**Action item:** The records below should be copied in full, exactly as shown.

= Beginning of Section =

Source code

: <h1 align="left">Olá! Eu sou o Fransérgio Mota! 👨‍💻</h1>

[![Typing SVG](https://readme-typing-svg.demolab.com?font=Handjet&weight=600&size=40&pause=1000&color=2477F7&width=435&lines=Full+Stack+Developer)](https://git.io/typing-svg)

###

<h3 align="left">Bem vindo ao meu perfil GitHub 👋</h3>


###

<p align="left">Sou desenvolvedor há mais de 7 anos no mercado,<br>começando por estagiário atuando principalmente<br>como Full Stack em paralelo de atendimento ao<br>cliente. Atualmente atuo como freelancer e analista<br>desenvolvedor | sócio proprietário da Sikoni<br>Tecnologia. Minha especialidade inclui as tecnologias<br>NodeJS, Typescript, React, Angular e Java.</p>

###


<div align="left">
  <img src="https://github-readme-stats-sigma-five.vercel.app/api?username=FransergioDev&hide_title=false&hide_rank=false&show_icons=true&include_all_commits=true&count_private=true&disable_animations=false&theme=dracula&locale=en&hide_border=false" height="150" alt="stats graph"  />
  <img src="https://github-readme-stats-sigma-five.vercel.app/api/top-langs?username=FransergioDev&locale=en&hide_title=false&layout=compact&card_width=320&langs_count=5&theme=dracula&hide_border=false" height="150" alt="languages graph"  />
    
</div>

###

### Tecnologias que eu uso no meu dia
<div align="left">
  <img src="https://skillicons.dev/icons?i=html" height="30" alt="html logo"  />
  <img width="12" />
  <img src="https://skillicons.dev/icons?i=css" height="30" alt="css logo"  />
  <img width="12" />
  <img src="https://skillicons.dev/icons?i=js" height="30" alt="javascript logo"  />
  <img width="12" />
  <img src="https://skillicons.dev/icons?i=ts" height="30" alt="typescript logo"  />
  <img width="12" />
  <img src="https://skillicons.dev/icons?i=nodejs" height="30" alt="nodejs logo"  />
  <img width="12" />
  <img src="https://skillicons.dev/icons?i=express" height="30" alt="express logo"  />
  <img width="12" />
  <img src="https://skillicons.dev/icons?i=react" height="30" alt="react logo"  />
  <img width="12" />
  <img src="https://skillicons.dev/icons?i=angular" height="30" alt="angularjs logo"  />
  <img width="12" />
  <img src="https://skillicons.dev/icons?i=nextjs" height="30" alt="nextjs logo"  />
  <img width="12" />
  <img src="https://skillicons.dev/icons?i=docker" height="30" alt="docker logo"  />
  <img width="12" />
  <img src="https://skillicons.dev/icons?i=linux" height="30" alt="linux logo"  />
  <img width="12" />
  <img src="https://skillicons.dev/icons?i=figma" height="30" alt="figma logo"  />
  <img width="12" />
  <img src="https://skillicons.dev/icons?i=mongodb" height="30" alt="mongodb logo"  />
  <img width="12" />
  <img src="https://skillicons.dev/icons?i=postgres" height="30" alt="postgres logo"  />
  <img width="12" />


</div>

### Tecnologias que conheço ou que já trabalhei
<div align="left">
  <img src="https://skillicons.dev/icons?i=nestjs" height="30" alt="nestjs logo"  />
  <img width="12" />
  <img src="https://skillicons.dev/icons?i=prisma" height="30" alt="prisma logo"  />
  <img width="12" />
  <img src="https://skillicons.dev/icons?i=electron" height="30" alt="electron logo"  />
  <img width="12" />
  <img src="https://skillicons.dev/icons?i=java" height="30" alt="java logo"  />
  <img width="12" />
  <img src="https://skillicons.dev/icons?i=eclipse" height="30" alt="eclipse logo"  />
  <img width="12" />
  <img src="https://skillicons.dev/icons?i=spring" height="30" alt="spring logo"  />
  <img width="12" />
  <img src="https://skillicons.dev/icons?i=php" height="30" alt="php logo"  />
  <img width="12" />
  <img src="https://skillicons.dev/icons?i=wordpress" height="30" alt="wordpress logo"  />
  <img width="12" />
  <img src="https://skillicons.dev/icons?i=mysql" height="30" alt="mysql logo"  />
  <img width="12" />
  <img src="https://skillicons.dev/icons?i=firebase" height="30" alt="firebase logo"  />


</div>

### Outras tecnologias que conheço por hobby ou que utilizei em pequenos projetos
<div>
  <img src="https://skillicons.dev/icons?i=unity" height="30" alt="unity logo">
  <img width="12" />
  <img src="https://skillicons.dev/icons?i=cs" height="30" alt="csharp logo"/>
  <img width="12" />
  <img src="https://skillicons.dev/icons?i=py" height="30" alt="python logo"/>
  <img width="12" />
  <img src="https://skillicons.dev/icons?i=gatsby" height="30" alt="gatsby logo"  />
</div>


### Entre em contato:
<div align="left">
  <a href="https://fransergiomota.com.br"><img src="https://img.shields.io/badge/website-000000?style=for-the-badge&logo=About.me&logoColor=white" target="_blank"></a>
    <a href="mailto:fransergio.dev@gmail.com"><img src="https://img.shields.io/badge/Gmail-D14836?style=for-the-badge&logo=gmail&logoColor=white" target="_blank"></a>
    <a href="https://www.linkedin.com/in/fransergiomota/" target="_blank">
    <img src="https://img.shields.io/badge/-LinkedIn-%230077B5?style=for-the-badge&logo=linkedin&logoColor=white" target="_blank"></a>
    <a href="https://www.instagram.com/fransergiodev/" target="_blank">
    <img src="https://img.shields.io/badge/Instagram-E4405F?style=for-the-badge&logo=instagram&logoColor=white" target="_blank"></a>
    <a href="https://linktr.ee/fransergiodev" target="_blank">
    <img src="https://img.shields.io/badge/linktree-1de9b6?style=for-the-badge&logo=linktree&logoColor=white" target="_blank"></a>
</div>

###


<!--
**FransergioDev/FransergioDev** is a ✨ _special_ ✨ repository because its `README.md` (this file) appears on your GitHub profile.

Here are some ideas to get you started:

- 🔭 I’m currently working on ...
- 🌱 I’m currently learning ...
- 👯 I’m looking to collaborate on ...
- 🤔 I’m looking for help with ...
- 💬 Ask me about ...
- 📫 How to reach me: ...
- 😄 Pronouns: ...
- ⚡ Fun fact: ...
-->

= End of Section =

**Task result:**
Source code

: <h1 align="left">Olá! Eu sou o Fransérgio Mota! 👨‍💻</h1>

[![Typing SVG](https://readme-typing-svg.demolab.com?font=Handjet&weight=600&size=40&pause=1000&color=2477F7&width=435&lines=Full+Stack+Developer)](https://git.io/typing-svg)

###

<h3 align="left">Bem vindo ao meu perfil GitHub 👋</h3>


###

<p align="left">Sou desenvolvedor há mais de 7 anos no mercado,<br>começando por estagiário atuando principalmente<br>como Full Stack em paralelo de atendimento ao<br>cliente. Atualmente atuo como freelancer e analista<br>desenvolvedor | sócio proprietário da Sikoni<br>Tecnologia. Minha especialidade inclui as tecnologias<br>NodeJS, Typescript, React, Angular e Java.</p>

###


<div align="left">
  <img src="https://github-readme-stats-sigma-five.vercel.app/api?username=FransergioDev&hide_title=false&hide_rank=false&show_icons=true&include_all_commits=true&count_private=true&disable_animations=false&theme=dracula&locale=en&hide_border=false" height="150" alt="stats graph"  />
  <img src="https://github-readme-stats-sigma-five.vercel.app/api/top-langs?username=FransergioDev&locale=en&hide_title=false&layout=compact&card_width=320&langs_count=5&theme=dracula&hide_border=false" height="150" alt="languages graph"  />
    
</div>

###

### Tecnologias que eu uso no meu dia
<div align="left">
  <img src="https://skillicons.dev/icons?i=html" height="30" alt="html logo"  />
  <img width="12" />
  <img src="https://skillicons.dev/icons?i=css" height="30" alt="css logo"  />
  <img width="12" />
  <img src="https://skillicons.dev/icons?i=js" height="30" alt="javascript logo"  />
  <img width="12" />
  <img src="https://skillicons.dev/icons?i=ts" height="30" alt="typescript logo"  />
  <img width="12" />
  <img src="https://skillicons.dev/icons?i=nodejs" height="30" alt="nodejs logo"  />
  <img width="12" />
  <img src="https://skillicons.dev/icons?i=express" height="30" alt="express logo"  />
  <img width="12" />
  <img src="https://skillicons.dev/icons?i=react" height="30" alt="react logo"  />
  <img width="12" />
  <img src="https://skillicons.dev/icons?i=angular" height="30" alt="angularjs logo"  />
  <img width="12" />
  <img src="https://skillicons.dev/icons?i=nextjs" height="30" alt="nextjs logo"  />
  <img width="12" />
  <img src="https://skillicons.dev/icons?i=docker" height="30" alt="docker logo"  />
  <img width="12" />
  <img src="https://skillicons.dev/icons?i=linux" height="30" alt="linux logo"  />
  <img width="12" />
  <img src="https://skillicons.dev/icons?i=figma" height="30" alt="figma logo"  />
  <img width="12" />
  <img src="https://skillicons.dev/icons?i=mongodb" height="30" alt="mongodb logo"  />
  <img width="12" />
  <img src="https://skillicons.dev/icons?i=postgres" height="30" alt="postgres logo"  />
  <img width="12" />


</div>

### Tecnologias que conheço ou que já trabalhei
<div align="left">
  <img src="https://skillicons.dev/icons?i=nestjs" height="30" alt="nestjs logo"  />
  <img width="12" />
  <img src="https://skillicons.dev/icons?i=prisma" height="30" alt="prisma logo"  />
  <img width="12" />
  <img src="https://skillicons.dev/icons?i=electron" height="30" alt="electron logo"  />
  <img width="12" />
  <img src="https://skillicons.dev/icons?i=java" height="30" alt="java logo"  />
  <img width="12" />
  <img src="https://skillicons.dev/icons?i=eclipse" height="30" alt="eclipse logo"  />
  <img width="12" />
  <img src="https://skillicons.dev/icons?i=spring" height="30" alt="spring logo"  />
  <img width="12" />
  <img src="https://skillicons.dev/icons?i=php" height="30" alt="php logo"  />
  <img width="12" />
  <img src="https://skillicons.dev/icons?i=wordpress" height="30" alt="wordpress logo"  />
  <img width="12" />
  <img src="https://skillicons.dev/icons?i=mysql" height="30" alt="mysql logo"  />
  <img width="12" />
  <img src="https://skillicons.dev/icons?i=firebase" height="30" alt="firebase logo"  />


</div>

### Outras tecnologias que conheço por hobby ou que utilizei em pequenos projetos
<div>
  <img src="https://skillicons.dev/icons?i=unity" height="30" alt="unity logo">
  <img width="12" />
  <img src="https://skillicons.dev/icons?i=cs" height="30" alt="csharp logo"/>
  <img width="12" />
  <img src="https://skillicons.dev/icons?i=py" height="30" alt="python logo"/>
  <img width="12" />
  <img src="https://skillicons.dev/icons?i=gatsby" height="30" alt="gatsby logo"  />
</div>


### Entre em contato:
<div align="left">
  <a href="https://fransergiomota.com.br"><img src="https://img.shields.io/badge/website-000000?style=for-the-badge&logo=About.me&logoColor=white" target="_blank"></a>
    <a href="mailto:fransergio.dev@gmail.com"><img src="https://img.shields.io/badge/Gmail-D14836?style=for-the-badge&logo=gmail&logoColor=white" target="_blank"></a>
    <a href="https://www.linkedin.com/in/fransergiomota/" target="_blank">
    <img src="https://img.shields.io/badge/-LinkedIn-%230077B5?style=for-the-badge&logo=linkedin&logoColor=white" target="_blank"></a>
    <a href="https://www.instagram.com/fransergiodev/" target="_blank">
    <img src="https://img.shields.io/badge/Instagram-E4405F?style=for-the-badge&logo=instagram&logoColor=white" target="_blank"></a>
    <a href="https://linktr.ee/fransergiodev" target="_blank">
    <img src="https://img.shields.io/badge/linktree-1de9b6?style=for-the-badge&logo=linktree&logoColor=white" target="_blank"></a>
</div>

###


<!--
**FransergioDev/FransergioDev** is a ✨ _special_ ✨ repository because its `README.md` (this file) appears on your GitHub profile.

Here are some ideas to get you started:

- 🔭 I’m currently working on ...
- 🌱 I’m currently learning ...
- 👯 I’m looking to collaborate on ...
- 🤔 I’m looking for help with ...
- 💬 Ask me about ...
- 📫 How to reach me: ...
- 😄 Pronouns: ...
- ⚡ Fun fact: ...
-->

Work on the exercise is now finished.